Data shown section start

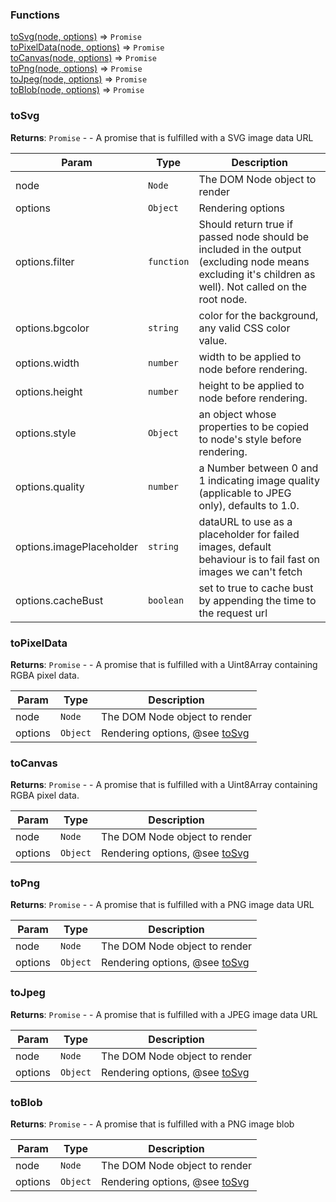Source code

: ### Functions

<dl>
<dt><a href="#toSvg">toSvg(node, options)</a> ⇒ <code>Promise</code></dt>
<dd></dd>
<dt><a href="#toPixelData">toPixelData(node, options)</a> ⇒ <code>Promise</code></dt>
<dd></dd>
<dt><a href="#toCanvas">toCanvas(node, options)</a> ⇒ <code>Promise</code></dt>
<dd></dd>
<dt><a href="#toPng">toPng(node, options)</a> ⇒ <code>Promise</code></dt>
<dd></dd>
<dt><a href="#toJpeg">toJpeg(node, options)</a> ⇒ <code>Promise</code></dt>
<dd></dd>
<dt><a href="#toBlob">toBlob(node, options)</a> ⇒ <code>Promise</code></dt>
<dd></dd>
</dl>

<a name="toSvg"></a>

### toSvg

**Returns**: <code>Promise</code> - - A promise that is fulfilled with a SVG image data URL  

| Param | Type | Description |
| --- | --- | --- |
| node | <code>Node</code> | The DOM Node object to render |
| options | <code>Object</code> | Rendering options |
| options.filter | <code>function</code> | Should return true if passed node should be included in the output          (excluding node means excluding it's children as well). Not called on the root node. |
| options.bgcolor | <code>string</code> | color for the background, any valid CSS color value. |
| options.width | <code>number</code> | width to be applied to node before rendering. |
| options.height | <code>number</code> | height to be applied to node before rendering. |
| options.style | <code>Object</code> | an object whose properties to be copied to node's style before rendering. |
| options.quality | <code>number</code> | a Number between 0 and 1 indicating image quality (applicable to JPEG only),                 defaults to 1.0. |
| options.imagePlaceholder | <code>string</code> | dataURL to use as a placeholder for failed images, default behaviour is to fail fast on images we can't fetch |
| options.cacheBust | <code>boolean</code> | set to true to cache bust by appending the time to the request url |

<a name="toPixelData"></a>

### toPixelData

**Returns**: <code>Promise</code> - - A promise that is fulfilled with a Uint8Array containing RGBA pixel data.  

| Param | Type | Description |
| --- | --- | --- |
| node | <code>Node</code> | The DOM Node object to render |
| options | <code>Object</code> | Rendering options, @see [toSvg](#toSvg) |

<a name="toCanvas"></a>

### toCanvas

**Returns**: <code>Promise</code> - - A promise that is fulfilled with a Uint8Array containing RGBA pixel data.  

| Param | Type | Description |
| --- | --- | --- |
| node | <code>Node</code> | The DOM Node object to render |
| options | <code>Object</code> | Rendering options, @see [toSvg](#toSvg) |

<a name="toPng"></a>

### toPng

**Returns**: <code>Promise</code> - - A promise that is fulfilled with a PNG image data URL  

| Param | Type | Description |
| --- | --- | --- |
| node | <code>Node</code> | The DOM Node object to render |
| options | <code>Object</code> | Rendering options, @see [toSvg](#toSvg) |

<a name="toJpeg"></a>

### toJpeg

**Returns**: <code>Promise</code> - - A promise that is fulfilled with a JPEG image data URL  

| Param | Type | Description |
| --- | --- | --- |
| node | <code>Node</code> | The DOM Node object to render |
| options | <code>Object</code> | Rendering options, @see [toSvg](#toSvg) |

<a name="toBlob"></a>

### toBlob

**Returns**: <code>Promise</code> - - A promise that is fulfilled with a PNG image blob  

| Param | Type | Description |
| --- | --- | --- |
| node | <code>Node</code> | The DOM Node object to render |
| options | <code>Object</code> | Rendering options, @see [toSvg](#toSvg) |

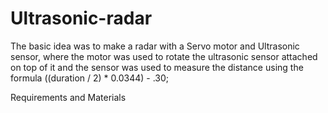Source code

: # Ultrasonic-radar
The basic idea was to make a radar with a Servo motor and Ultrasonic sensor, where the motor was used to rotate the ultrasonic sensor attached on top of it and the sensor was used to measure the distance using the formula ((duration / 2) * 0.0344) - .30;

Requirements and Materials
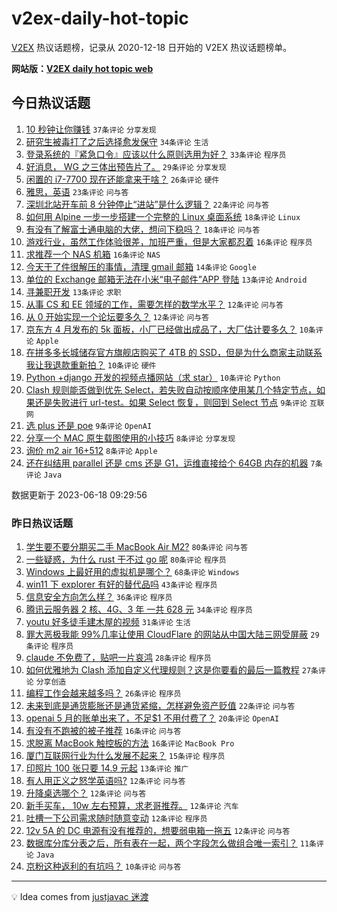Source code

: # v2ex-daily-hot-topic

[V2EX](https://www.v2ex.com/) 热议话题榜，记录从 2020-12-18 日开始的 V2EX 热议话题榜单。

**网站版：[V2EX daily hot topic web](https://boojack.github.io/v2ex-daily-hot-topic-web/)**

## 今日热议话题

<!-- TODAY BEGIN -->

1. [10 秒钟让你赚钱](https://www.v2ex.com/t/949675) `37条评论` `分享发现`
1. [研究生被毒打了之后选择愈发保守](https://www.v2ex.com/t/949652) `34条评论` `生活`
1. [登录系统的『紧急口令』应该以什么原则选用为好？](https://www.v2ex.com/t/949658) `33条评论` `程序员`
1. [好消息， WG 之三体出预告片了。](https://www.v2ex.com/t/949690) `29条评论` `分享发现`
1. [闲置的 i7-7700 现在还能拿来干啥？](https://www.v2ex.com/t/949665) `26条评论` `硬件`
1. [雅思，英语](https://www.v2ex.com/t/949685) `23条评论` `问与答`
1. [深圳北站开车前 8 分钟停止“进站”是什么逻辑？](https://www.v2ex.com/t/949701) `22条评论` `问与答`
1. [如何用 Alpine 一步一步搭建一个完整的 Linux 桌面系统](https://www.v2ex.com/t/949683) `18条评论` `Linux`
1. [有没有了解富士通电脑的大佬，想问下稳吗？](https://www.v2ex.com/t/949648) `18条评论` `问与答`
1. [游戏行业，虽然工作体验很差，加班严重，但是大家都忍着](https://www.v2ex.com/t/949702) `16条评论` `程序员`
1. [求推荐一个 NAS 机箱](https://www.v2ex.com/t/949656) `16条评论` `NAS`
1. [今天干了件很解压的事情，清理 gmail 邮箱](https://www.v2ex.com/t/949655) `14条评论` `Google`
1. [单位的 Exchange 邮箱无法在小米“电子邮件”APP 登陆](https://www.v2ex.com/t/949673) `13条评论` `Android`
1. [寻兼职开发](https://www.v2ex.com/t/949670) `13条评论` `求职`
1. [从事 CS 和 EE 领域的工作，需要怎样的数学水平？](https://www.v2ex.com/t/949688) `12条评论` `问与答`
1. [从 0 开始实现一个论坛要多久？](https://www.v2ex.com/t/949671) `12条评论` `问与答`
1. [京东方 4 月发布的 5k 面板，小厂已经做出成品了，大厂估计要多久？](https://www.v2ex.com/t/949699) `10条评论` `Apple`
1. [在拼多多长城储存官方旗舰店购买了 4TB 的 SSD，但是为什么商家主动联系我让我退款重新拍？](https://www.v2ex.com/t/949682) `10条评论` `硬件`
1. [Python +django 开发的视频点播网站（求 star）](https://www.v2ex.com/t/949669) `10条评论` `Python`
1. [Clash 规则能否做到优先 Select，若失败自动按顺序使用某几个特定节点，如果还是失败进行 url-test。如果 Select 恢复，则回到 Select 节点](https://www.v2ex.com/t/949694) `9条评论` `互联网`
1. [选 plus 还是 poe](https://www.v2ex.com/t/949653) `9条评论` `OpenAI`
1. [分享一个 MAC 原生载图使用的小技巧](https://www.v2ex.com/t/949677) `8条评论` `分享发现`
1. [询价 m2 air 16+512](https://www.v2ex.com/t/949657) `8条评论` `Apple`
1. [还在纠结用 parallel 还是 cms 还是 G1，运维直接给个 64GB 内存的机器](https://www.v2ex.com/t/949708) `7条评论` `Java`

数据更新于 2023-06-18 09:29:56

<!-- TODAY END -->

### 昨日热议话题

<!-- YESTERDAY BEGIN -->

1. [学生要不要分期买二手 MacBook Air M2?](https://www.v2ex.com/t/949510) `80条评论` `问与答`
1. [一些疑惑，为什么 rust 干不过 go 呢](https://www.v2ex.com/t/949560) `80条评论` `程序员`
1. [Windows 上最好用的虚拟机是哪个？](https://www.v2ex.com/t/949474) `68条评论` `Windows`
1. [win11 下 explorer 有好的替代品吗](https://www.v2ex.com/t/949515) `43条评论` `程序员`
1. [信息安全方向怎么样？](https://www.v2ex.com/t/949584) `36条评论` `程序员`
1. [腾讯云服务器 2 核、4G、3 年 一共 628 元](https://www.v2ex.com/t/949540) `34条评论` `程序员`
1. [youtu 好多徒手建木屋的视频](https://www.v2ex.com/t/949541) `31条评论` `生活`
1. [罪大恶极我能 99%几率让使用 CloudFlare 的网站从中国大陆三网受屏蔽](https://www.v2ex.com/t/949599) `29条评论` `程序员`
1. [claude 不免费了，贴吧一片哀鸿](https://www.v2ex.com/t/949535) `28条评论` `程序员`
1. [如何优雅地为 Clash 添加自定义代理规则？这是你要看的最后一篇教程](https://www.v2ex.com/t/949462) `27条评论` `分享创造`
1. [编程工作会越来越多吗？](https://www.v2ex.com/t/949522) `26条评论` `程序员`
1. [未来到底是通货膨胀还是通货紧缩，怎样避免资产贬值](https://www.v2ex.com/t/949580) `22条评论` `问与答`
1. [openai 5 月的账单出来了，不足$1 不用付费了？](https://www.v2ex.com/t/949479) `20条评论` `OpenAI`
1. [有没有不跑被的被子推荐](https://www.v2ex.com/t/949527) `16条评论` `问与答`
1. [求脱离 MacBook 触控板的方法](https://www.v2ex.com/t/949456) `16条评论` `MacBook Pro`
1. [厦门互联网行业为什么发展不起来？](https://www.v2ex.com/t/949553) `15条评论` `程序员`
1. [印照片 100 张只要 14.9 元起](https://www.v2ex.com/t/949591) `13条评论` `推广`
1. [有人用正义之怒学英语吗?](https://www.v2ex.com/t/949545) `12条评论` `问与答`
1. [升降桌选哪个？](https://www.v2ex.com/t/949542) `12条评论` `问与答`
1. [新手买车， 10w 左右预算，求老哥推荐。](https://www.v2ex.com/t/949537) `12条评论` `汽车`
1. [吐槽一下公司需求随时随意变动](https://www.v2ex.com/t/949502) `12条评论` `程序员`
1. [12v 5A 的 DC 电源有没有推荐的，想要弱电箱一拖五](https://www.v2ex.com/t/949466) `12条评论` `问与答`
1. [数据库分库分表之后，所有表在一起，两个字段怎么做组合唯一索引？](https://www.v2ex.com/t/949463) `11条评论` `Java`
1. [京粉这种返利的有坑吗？](https://www.v2ex.com/t/949627) `10条评论` `问与答`

<!-- YESTERDAY END -->

---

💡 Idea comes from [justjavac 迷渡](https://github.com/justjavac/)
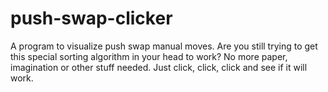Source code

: # push-swap-clicker
A program to visualize push swap manual moves. Are you still trying to get this special sorting algorithm in your head to work? No more paper, imagination or other stuff needed. Just click, click, click and see if it will work.
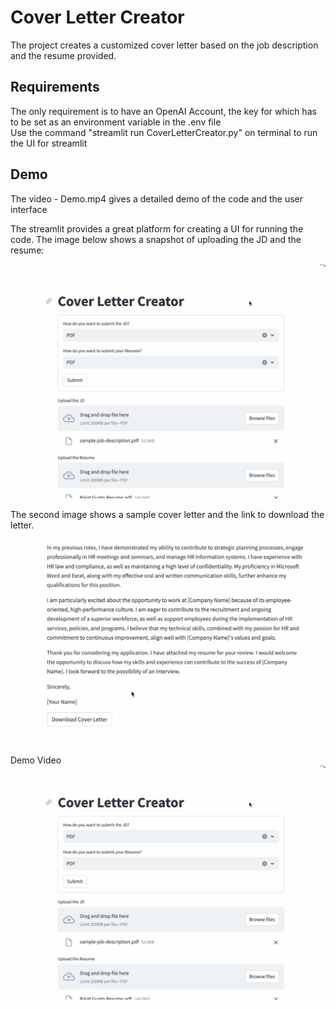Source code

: # Cover Letter Creator

The project creates a customized cover letter based on the job description and the resume provided.

## Requirements

The only requirement is to have an OpenAI Account, the key for which has to be set as an environment variable in the .env file  
Use the command "streamlit run CoverLetterCreator.py" on terminal to run the UI for streamlit  

## Demo

The video - Demo.mp4 gives a detailed demo of the code and the user interface  

The streamlit provides a great platform for creating a UI for running the code. The image below shows a snapshot of uploading the JD and the resume:  

![Uploading Docs](Images/Demo1.png)

The second image shows a sample cover letter and the link to download the letter.  
![Getting a download link](Images/Demo2.png)

Demo Video
[![Demo Video](Images/Demo1.png)](https://www.youtube.com/watch?v=XSK_XxuIRh8)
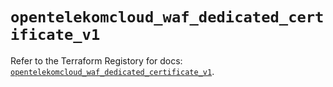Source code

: # `opentelekomcloud_waf_dedicated_certificate_v1`

Refer to the Terraform Registory for docs: [`opentelekomcloud_waf_dedicated_certificate_v1`](https://registry.terraform.io/providers/opentelekomcloud/opentelekomcloud/1.35.10/docs/resources/waf_dedicated_certificate_v1).
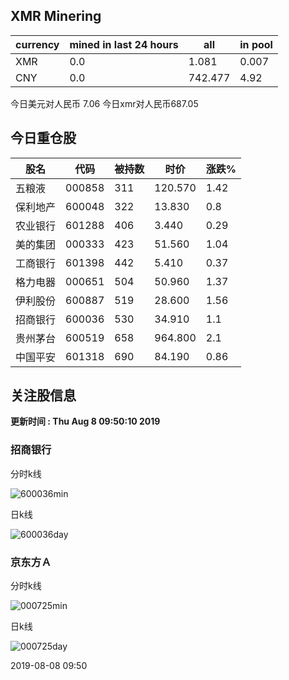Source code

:## XMR Minering

|currency|mined in last 24 hours|all|in pool|
|---|---|---|---|
|XMR|0.0|1.081|0.007|
|CNY|0.0|742.477|4.92|

今日美元对人民币 7.06	今日xmr对人民币687.05


## 今日重仓股 

|股名|代码|被持数|时价|涨跌%|
|---|---|---|---|---|
|五粮液|000858|311|120.570|1.42|
|保利地产|600048|322|13.830|0.8|
|农业银行|601288|406|3.440|0.29|
|美的集团|000333|423|51.560|1.04|
|工商银行|601398|442|5.410|0.37|
|格力电器|000651|504|50.960|1.37|
|伊利股份|600887|519|28.600|1.56|
|招商银行|600036|530|34.910|1.1|
|贵州茅台|600519|658|964.800|2.1|
|中国平安|601318|690|84.190|0.86|

## 关注股信息
**更新时间 : Thu Aug  8 09:50:10 2019**
### 招商银行 
分时k线

![600036min](http://image.sinajs.cn/newchart/min/n/sh600036.gif)

日k线

![600036day](http://image.sinajs.cn/newchart/daily/n/sh600036.gif)

### 京东方Ａ 
分时k线

![000725min](http://image.sinajs.cn/newchart/min/n/sz000725.gif)

日k线

![000725day](http://image.sinajs.cn/newchart/daily/n/sz000725.gif)

2019-08-08 09:50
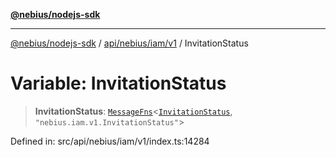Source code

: [**@nebius/nodejs-sdk**](../../../../../README.md)

***

[@nebius/nodejs-sdk](../../../../../README.md) / [api/nebius/iam/v1](../README.md) / InvitationStatus

# Variable: InvitationStatus

> **InvitationStatus**: [`MessageFns`](../../../../../runtime/protos/core/interfaces/MessageFns.md)\<[`InvitationStatus`](../interfaces/InvitationStatus.md), `"nebius.iam.v1.InvitationStatus"`\>

Defined in: src/api/nebius/iam/v1/index.ts:14284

Data shown section end

[What is expected]
Please count how many lines of the listing include the word "download", giving the number by itself.

[Response to this exercise]
2